◆ EXERCISE BRIEF ◆
Please keep to the lines below from the one with "- **Export Capabilities**: CSV" through the one with "- Face capture for AI recognition", and restate them word for word, ends included.

◆ DATASET EXTRACT ◆

>>>>

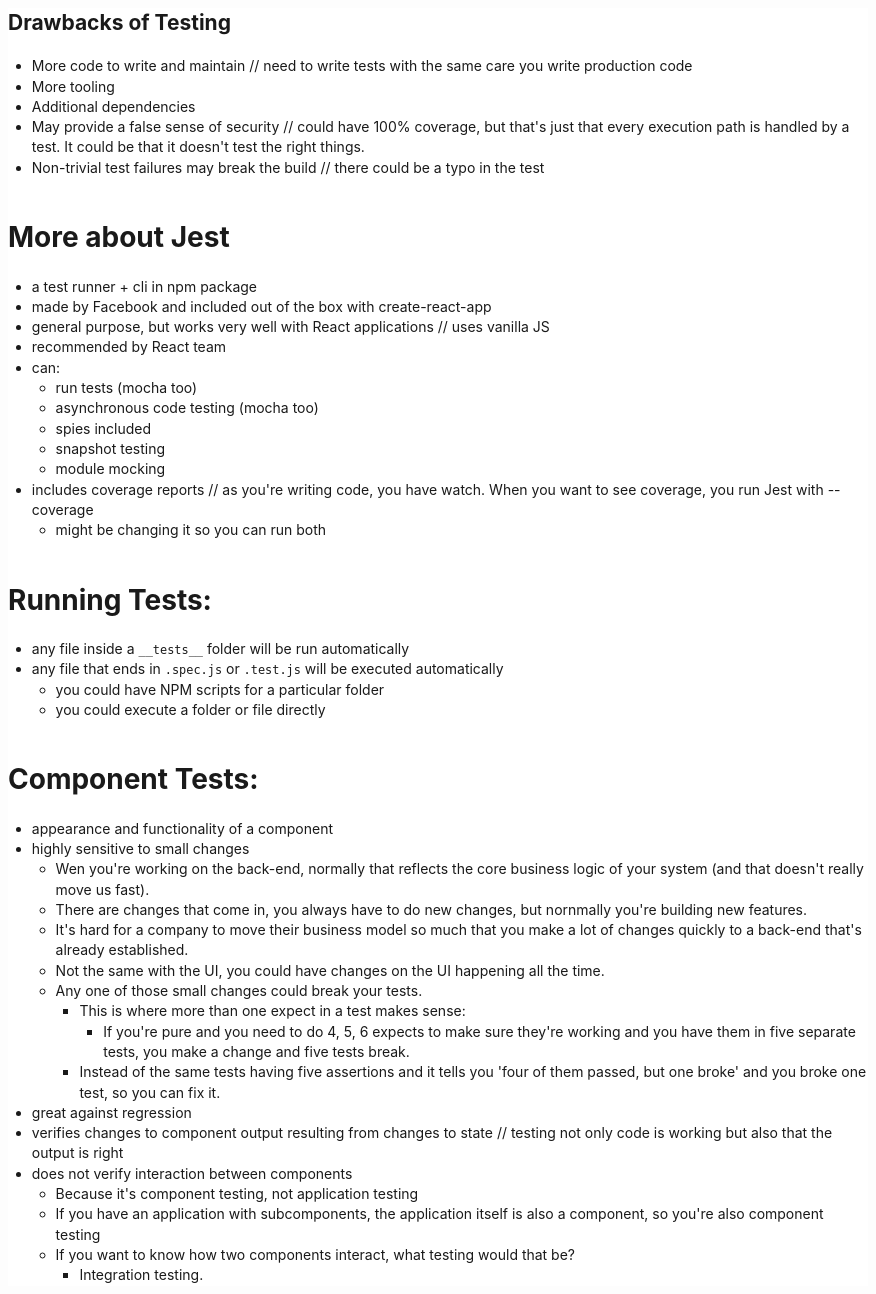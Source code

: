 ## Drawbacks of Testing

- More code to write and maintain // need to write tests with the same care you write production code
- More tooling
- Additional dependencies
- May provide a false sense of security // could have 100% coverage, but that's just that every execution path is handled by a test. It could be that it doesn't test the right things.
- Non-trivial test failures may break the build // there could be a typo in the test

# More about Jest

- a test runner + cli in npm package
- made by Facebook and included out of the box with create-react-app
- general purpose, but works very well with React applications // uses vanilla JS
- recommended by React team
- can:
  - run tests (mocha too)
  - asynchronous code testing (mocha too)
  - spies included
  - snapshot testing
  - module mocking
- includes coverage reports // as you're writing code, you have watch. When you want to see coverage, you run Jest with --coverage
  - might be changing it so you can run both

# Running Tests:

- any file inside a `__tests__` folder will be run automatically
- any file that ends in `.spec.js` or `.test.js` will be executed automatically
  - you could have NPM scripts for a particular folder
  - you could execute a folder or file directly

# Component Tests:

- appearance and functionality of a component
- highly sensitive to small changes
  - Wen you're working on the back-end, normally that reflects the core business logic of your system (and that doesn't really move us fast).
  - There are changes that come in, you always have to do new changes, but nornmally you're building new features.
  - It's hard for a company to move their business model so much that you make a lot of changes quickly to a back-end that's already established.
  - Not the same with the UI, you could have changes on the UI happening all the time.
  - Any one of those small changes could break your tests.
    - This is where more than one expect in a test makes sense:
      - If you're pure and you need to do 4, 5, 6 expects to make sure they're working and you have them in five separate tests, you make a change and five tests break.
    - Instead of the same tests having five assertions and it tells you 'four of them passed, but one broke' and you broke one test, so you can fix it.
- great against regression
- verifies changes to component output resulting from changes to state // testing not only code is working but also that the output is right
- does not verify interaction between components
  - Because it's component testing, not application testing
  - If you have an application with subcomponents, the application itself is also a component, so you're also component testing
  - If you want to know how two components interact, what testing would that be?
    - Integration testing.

<<<<
>>>>

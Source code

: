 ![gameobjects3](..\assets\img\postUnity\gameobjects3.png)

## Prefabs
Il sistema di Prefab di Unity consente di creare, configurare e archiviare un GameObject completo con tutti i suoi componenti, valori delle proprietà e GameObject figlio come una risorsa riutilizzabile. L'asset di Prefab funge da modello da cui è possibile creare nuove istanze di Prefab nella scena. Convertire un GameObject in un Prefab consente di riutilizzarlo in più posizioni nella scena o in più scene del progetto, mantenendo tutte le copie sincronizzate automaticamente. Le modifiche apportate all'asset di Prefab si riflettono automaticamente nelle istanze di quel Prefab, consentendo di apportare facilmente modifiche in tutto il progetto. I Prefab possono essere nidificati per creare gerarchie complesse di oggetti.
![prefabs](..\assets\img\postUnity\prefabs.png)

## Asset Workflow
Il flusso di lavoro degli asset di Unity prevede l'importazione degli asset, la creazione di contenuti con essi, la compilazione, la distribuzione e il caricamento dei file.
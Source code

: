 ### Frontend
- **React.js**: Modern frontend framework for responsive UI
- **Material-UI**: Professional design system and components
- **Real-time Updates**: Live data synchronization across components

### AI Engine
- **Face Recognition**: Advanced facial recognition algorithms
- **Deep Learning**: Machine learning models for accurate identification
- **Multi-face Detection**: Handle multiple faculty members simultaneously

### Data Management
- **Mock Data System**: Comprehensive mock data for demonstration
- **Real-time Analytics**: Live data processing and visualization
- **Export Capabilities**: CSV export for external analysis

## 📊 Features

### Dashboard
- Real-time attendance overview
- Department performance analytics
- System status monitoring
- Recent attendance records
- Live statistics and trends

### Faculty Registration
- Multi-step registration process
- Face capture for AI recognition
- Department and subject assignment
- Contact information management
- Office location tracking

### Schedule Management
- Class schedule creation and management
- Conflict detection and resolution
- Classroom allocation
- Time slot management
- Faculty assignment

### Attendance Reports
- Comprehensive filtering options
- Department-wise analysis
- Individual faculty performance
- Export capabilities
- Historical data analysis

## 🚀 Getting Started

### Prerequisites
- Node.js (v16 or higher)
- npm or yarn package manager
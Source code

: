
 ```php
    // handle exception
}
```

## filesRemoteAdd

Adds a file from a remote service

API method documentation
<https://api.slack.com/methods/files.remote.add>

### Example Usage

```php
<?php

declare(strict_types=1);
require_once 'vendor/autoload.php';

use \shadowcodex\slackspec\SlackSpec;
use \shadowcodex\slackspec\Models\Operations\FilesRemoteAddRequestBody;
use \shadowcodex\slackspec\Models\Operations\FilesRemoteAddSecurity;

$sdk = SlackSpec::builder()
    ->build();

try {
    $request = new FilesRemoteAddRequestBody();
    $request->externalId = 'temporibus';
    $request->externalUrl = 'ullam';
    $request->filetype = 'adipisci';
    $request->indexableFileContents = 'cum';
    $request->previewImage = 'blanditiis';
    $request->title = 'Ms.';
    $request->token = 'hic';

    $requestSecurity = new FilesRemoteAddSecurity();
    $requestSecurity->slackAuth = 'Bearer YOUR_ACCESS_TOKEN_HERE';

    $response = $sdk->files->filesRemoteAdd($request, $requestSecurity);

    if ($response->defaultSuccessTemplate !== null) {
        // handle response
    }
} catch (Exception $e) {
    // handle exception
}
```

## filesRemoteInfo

<<<<
>>>>

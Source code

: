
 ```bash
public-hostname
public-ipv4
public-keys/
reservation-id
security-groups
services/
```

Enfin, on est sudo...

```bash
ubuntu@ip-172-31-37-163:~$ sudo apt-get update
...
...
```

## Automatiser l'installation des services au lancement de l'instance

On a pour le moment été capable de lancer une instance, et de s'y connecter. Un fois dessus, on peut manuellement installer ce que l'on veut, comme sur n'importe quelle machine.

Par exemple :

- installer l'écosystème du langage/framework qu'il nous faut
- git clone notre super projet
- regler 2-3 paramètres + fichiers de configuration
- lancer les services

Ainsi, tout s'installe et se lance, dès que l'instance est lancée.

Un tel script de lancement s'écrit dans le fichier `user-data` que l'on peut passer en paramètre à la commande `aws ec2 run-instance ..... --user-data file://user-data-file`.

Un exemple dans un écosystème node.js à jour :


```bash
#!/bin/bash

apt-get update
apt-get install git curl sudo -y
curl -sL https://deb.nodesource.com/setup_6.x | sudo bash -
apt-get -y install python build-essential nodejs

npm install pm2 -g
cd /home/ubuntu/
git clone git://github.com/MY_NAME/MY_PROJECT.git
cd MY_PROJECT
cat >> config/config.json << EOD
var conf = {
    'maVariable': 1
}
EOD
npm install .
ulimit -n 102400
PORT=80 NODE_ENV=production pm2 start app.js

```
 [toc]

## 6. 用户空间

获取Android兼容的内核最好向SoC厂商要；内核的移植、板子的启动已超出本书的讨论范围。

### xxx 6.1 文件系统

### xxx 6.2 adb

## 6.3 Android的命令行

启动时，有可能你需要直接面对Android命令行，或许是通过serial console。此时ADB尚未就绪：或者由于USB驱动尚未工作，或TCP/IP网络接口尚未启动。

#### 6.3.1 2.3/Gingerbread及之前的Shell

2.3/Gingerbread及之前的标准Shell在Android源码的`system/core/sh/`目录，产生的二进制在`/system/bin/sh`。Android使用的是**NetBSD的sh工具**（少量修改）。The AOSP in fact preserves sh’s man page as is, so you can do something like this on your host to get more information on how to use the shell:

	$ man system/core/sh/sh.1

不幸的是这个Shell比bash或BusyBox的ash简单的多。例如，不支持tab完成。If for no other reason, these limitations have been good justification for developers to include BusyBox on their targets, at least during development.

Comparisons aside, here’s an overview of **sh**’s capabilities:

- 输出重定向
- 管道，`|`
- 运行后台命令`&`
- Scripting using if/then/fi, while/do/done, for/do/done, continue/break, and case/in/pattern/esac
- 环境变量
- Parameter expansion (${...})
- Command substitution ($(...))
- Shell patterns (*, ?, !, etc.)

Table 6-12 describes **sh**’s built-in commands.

<<<<

◆ SOLUTION ◆
- **Export Capabilities**: CSV export for external analysis

## 📊 Features

### Dashboard
- Real-time attendance overview
- Department performance analytics
- System status monitoring
- Recent attendance records
- Live statistics and trends

### Faculty Registration
- Multi-step registration process
- Face capture for AI recognition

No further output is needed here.